Experiments were performed on two clusters at Florida International University, GCB and Mind, with 8 nodes and 16 nodes respectively. Experiments were executed varying the number of nods and the CPU utilization. Monitoring information from Amon was used as input data to Aprof and prediction were made for within the same cluster and intra-cluster. All predictions were made in less than 10% error of their actual values, thereby supporting the model.
The Amon and Aprof approach differs from other related works. For instance, it differs from the performance prediction simulator, Dimemas [2], in that it focuses on online prediction. Yang et al. [3] requires the analysis of the application source code and a sample execution on the target platform. The Amon and Aprof approach differs in being application agnostic, doesn’t require a sample execution on the target platform, and models execution scale addressing distributed applications. An interesting point here is the fact that the experiments were performed on small clusters. We now want to make benchmarks on a larger number of resources of which it will now be beneficial to access the supercomputer MareNostrum. However, these results will be used to optimize the model that will be used in grid environments.
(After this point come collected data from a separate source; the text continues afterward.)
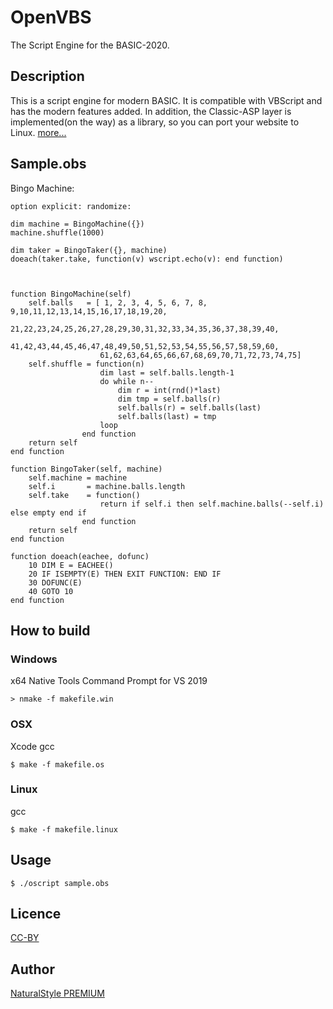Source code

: OpenVBS
====

The Script Engine for the BASIC-2020.

## Description
This is a script engine for modern BASIC. It is compatible with VBScript and has the modern features added. In addition, the Classic-ASP layer is implemented(on the way) as a library, so you can port your website to Linux. [more...](https://p.na-s.jp/openvbs.html)

## Sample.obs
Bingo Machine:

    option explicit: randomize:

    dim machine = BingoMachine({})
    machine.shuffle(1000)

    dim taker = BingoTaker({}, machine)
    doeach(taker.take, function(v) wscript.echo(v): end function)



    function BingoMachine(self)
        self.balls   = [ 1, 2, 3, 4, 5, 6, 7, 8, 9,10,11,12,13,14,15,16,17,18,19,20,
                        21,22,23,24,25,26,27,28,29,30,31,32,33,34,35,36,37,38,39,40,
                        41,42,43,44,45,46,47,48,49,50,51,52,53,54,55,56,57,58,59,60,
                        61,62,63,64,65,66,67,68,69,70,71,72,73,74,75]
        self.shuffle = function(n)
                        dim last = self.balls.length-1
                        do while n--
                            dim r = int(rnd()*last)
                            dim tmp = self.balls(r)
                            self.balls(r) = self.balls(last)
                            self.balls(last) = tmp
                        loop
                    end function
        return self
    end function

    function BingoTaker(self, machine)
        self.machine = machine
        self.i       = machine.balls.length
        self.take    = function()
                        return if self.i then self.machine.balls(--self.i) else empty end if
                    end function
        return self
    end function

    function doeach(eachee, dofunc)
        10 DIM E = EACHEE()
        20 IF ISEMPTY(E) THEN EXIT FUNCTION: END IF
        30 DOFUNC(E)
        40 GOTO 10
    end function

## How to build

### Windows
x64 Native Tools Command Prompt for VS 2019

    > nmake -f makefile.win

### OSX
Xcode gcc

    $ make -f makefile.os

### Linux
gcc

    $ make -f makefile.linux

## Usage
    $ ./oscript sample.obs

## Licence
[CC-BY](http://creativecommons.org/licenses/by/4.0/)

## Author
[NaturalStyle PREMIUM](https://p.na-s.jp)

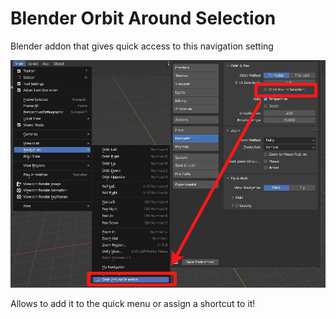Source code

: # Blender Orbit Around Selection
Blender addon that gives quick access to this navigation setting

![](https://github.com/bestdani/blender_orbit_around_selection/blob/main/orbit%20around%20selection.jpg)

Allows to add it to the quick menu or assign a shortcut to it!
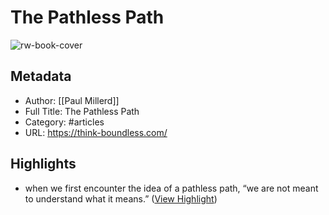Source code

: # The Pathless Path

![rw-book-cover](https://readwise-assets.s3.amazonaws.com/media/reader/parsed_document_assets/86148712/image_cover-d08a4eaf7c9c3049e782e2596cbc81635dada_7xPRd2D.jpg)

## Metadata
- Author: [[Paul Millerd]]
- Full Title: The Pathless Path
- Category: #articles
- URL: https://think-boundless.com/

## Highlights
- when we first encounter the idea of a pathless path, “we are not meant to understand what it means.” ([View Highlight](https://read.readwise.io/read/01h9fb3akc3xfq5zhvqxz0h8e6))
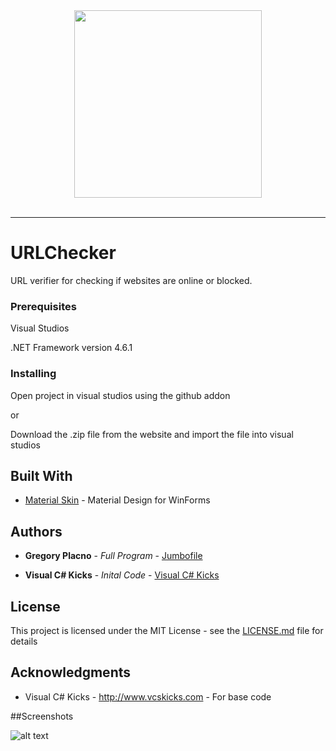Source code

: <div align="center">
  <img width="300" height="300" src="https://i.imgur.com/UlikdQb.png"><br><br>
</div>

-----------------

# URLChecker

URL verifier for checking if websites are online or blocked.

### Prerequisites

Visual Studios

.NET Framework version 4.6.1

### Installing

Open project in visual studios using the github addon 

or

Download the .zip file from the website and import the file into visual studios

## Built With

* [Material Skin](https://github.com/IgnaceMaes/MaterialSkin) - Material Design for WinForms

## Authors

* **Gregory Placno** - *Full Program* - [Jumbofile](https://github.com/Jumbofile)

* **Visual C# Kicks** - *Inital Code* - [Visual C# Kicks](http://www.vcskicks.com)

## License

This project is licensed under the MIT License - see the [LICENSE.md](LICENSE.md) file for details

## Acknowledgments

* Visual C# Kicks - http://www.vcskicks.com - For base code

##Screenshots

![alt text](https://i.imgur.com/uvYZd92.png)
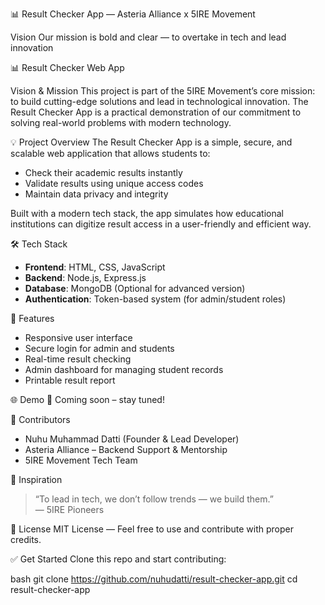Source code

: 📊 Result Checker App — Asteria Alliance x 5IRE Movement

 Vision
Our mission is bold and clear — to overtake in tech and lead innovation

📊 Result Checker Web App

Vision & Mission
This project is part of the 5IRE Movement’s core mission: to build cutting-edge solutions and lead in technological innovation. The Result Checker App is a practical demonstration of our commitment to solving real-world problems with modern technology.

💡 Project Overview
The Result Checker App is a simple, secure, and scalable web application that allows students to:
- Check their academic results instantly
- Validate results using unique access codes
- Maintain data privacy and integrity

Built with a modern tech stack, the app simulates how educational institutions can digitize result access in a user-friendly and efficient way.

🛠 Tech Stack
- **Frontend**: HTML, CSS, JavaScript
- **Backend**: Node.js, Express.js
- **Database**: MongoDB (Optional for advanced version)
- **Authentication**: Token-based system (for admin/student roles)

🚀 Features
- Responsive user interface
- Secure login for admin and students
- Real-time result checking
- Admin dashboard for managing student records
- Printable result report

🌐 Demo
🚧 Coming soon – stay tuned!

🤝 Contributors
- Nuhu Muhammad Datti (Founder & Lead Developer)
- Asteria Alliance – Backend Support & Mentorship
- 5IRE Movement Tech Team

🧠 Inspiration
> “To lead in tech, we don’t follow trends — we build them.”  
— 5IRE Pioneers

📌 License
MIT License — Feel free to use and contribute with proper credits.

✅ Get Started
Clone this repo and start contributing:

bash
git clone https://github.com/nuhudatti/result-checker-app.git
cd result-checker-app
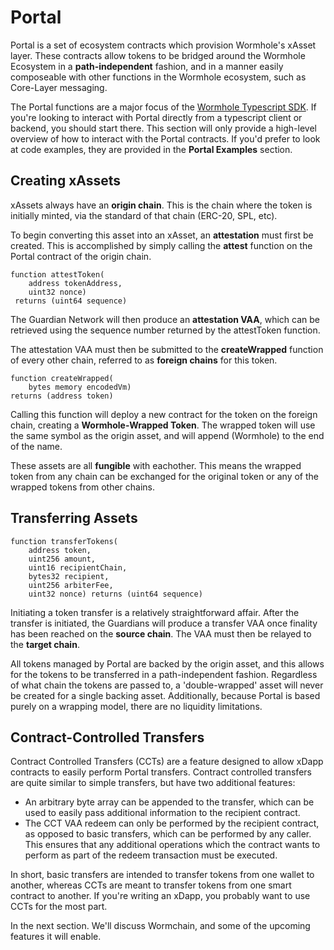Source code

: # Portal

Portal is a set of ecosystem contracts which provision Wormhole's xAsset layer. These contracts allow tokens to be bridged around the Wormhole Ecosystem in a **path-independent** fashion, and in a manner easily composeable with other functions in the Wormhole ecosystem, such as Core-Layer messaging.

The Portal functions are a major focus of the [Wormhole Typescript SDK](https://www.npmjs.com/package/@certusone/wormhole-sdk). If you're looking to interact with Portal directly from a typescript client or backend, you should start there. This section will only provide a high-level overview of how to interact with the Portal contracts. If you'd prefer to look at code examples, they are provided in the **Portal Examples** section.

## Creating xAssets

xAssets always have an **origin chain**. This is the chain where the token is initially minted, via the standard of that chain (ERC-20, SPL, etc).

To begin converting this asset into an xAsset, an **attestation** must first be created. This is accomplished by simply calling the **attest** function on the Portal contract of the origin chain.

    function attestToken(
        address tokenAddress,
        uint32 nonce)
     returns (uint64 sequence)

The Guardian Network will then produce an **attestation VAA**, which can be retrieved using the sequence number returned by the attestToken function.

The attestation VAA must then be submitted to the **createWrapped** function of every other chain, referred to as **foreign chains** for this token.

    function createWrapped(
        bytes memory encodedVm)
    returns (address token)

Calling this function will deploy a new contract for the token on the foreign chain, creating a **Wormhole-Wrapped Token**. The wrapped token will use the same symbol as the origin asset, and will append (Wormhole) to the end of the name.

These assets are all **fungible** with eachother. This means the wrapped token from any chain can be exchanged for the original token or any of the wrapped tokens from other chains.

## Transferring Assets

    function transferTokens(
        address token,
        uint256 amount,
        uint16 recipientChain,
        bytes32 recipient,
        uint256 arbiterFee,
        uint32 nonce) returns (uint64 sequence)

Initiating a token transfer is a relatively straightforward affair. After the transfer is initiated, the Guardians will produce a transfer VAA once finality has been reached on the **source chain**. The VAA must then be relayed to the **target chain**.

All tokens managed by Portal are backed by the origin asset, and this allows for the tokens to be transferred in a path-independent fashion. Regardless of what chain the tokens are passed to, a 'double-wrapped' asset will never be created for a single backing asset. Additionally, because Portal is based purely on a wrapping model, there are no liquidity limitations.

## Contract-Controlled Transfers

Contract Controlled Transfers (CCTs) are a feature designed to allow xDapp contracts to easily perform Portal transfers. Contract controlled transfers are quite similar to simple transfers, but have two additional features:

- An arbitrary byte array can be appended to the transfer, which can be used to easily pass additional information to the recipient contract.
- The CCT VAA redeem can only be performed by the recipient contract, as opposed to basic transfers, which can be performed by any caller. This ensures that any additional operations which the contract wants to perform as part of the redeem transaction must be executed.

In short, basic transfers are intended to transfer tokens from one wallet to another, whereas CCTs are meant to transfer tokens from one smart contract to another. If you're writing an xDapp, you probably want to use CCTs for the most part.

In the next section. We'll discuss Wormchain, and some of the upcoming features it will enable.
My current research is an extension of this work. What we want to now do is validate this model for a larger number of resources, and get a more in-depth comparison with the performance simulator Dimemas. We are, also, are considering adding in memory parameters into Aprof’s prediction model as part of the optimization process that is discussed. In addition, this research focuses on the Weather Research and Forecasting Code of which it is our ultimate goal to grid enable this application. Down the road, however, we would like to further validate our assumption that this model should be application agnostic and further its application.
References:
[1] S. Masoud Sadjadi, Shu Shimizu, Javier Figueroa, Raju Rangaswami, Javier Delgado, Hector Duran, and Xabriel Collazo. A modeling approach for estimating execution time of long-running scientific applications. In Proceedings of the 22nd IEEE International Parallel & Distributed Processing Symposium (IPDPS-2008), the Fifth High-Performance Grid Computing Workshop (HPGC-2008), Miami, Florida, April 2008.
[2] R. Badia, F. Escale, E. Gabriel , J. Gimenez, R. Keller, J. Labarta, M. S. Müller, Performance Prediction in a Grid Environment. European Across Grids Conference, 2003. [3] L. T. Yang, X. Ma, and F. Mueller. Cross-Platform Performance Prediction of Parallel Applications Using Partial Execution. Proceedings of Supercomputing, 2005.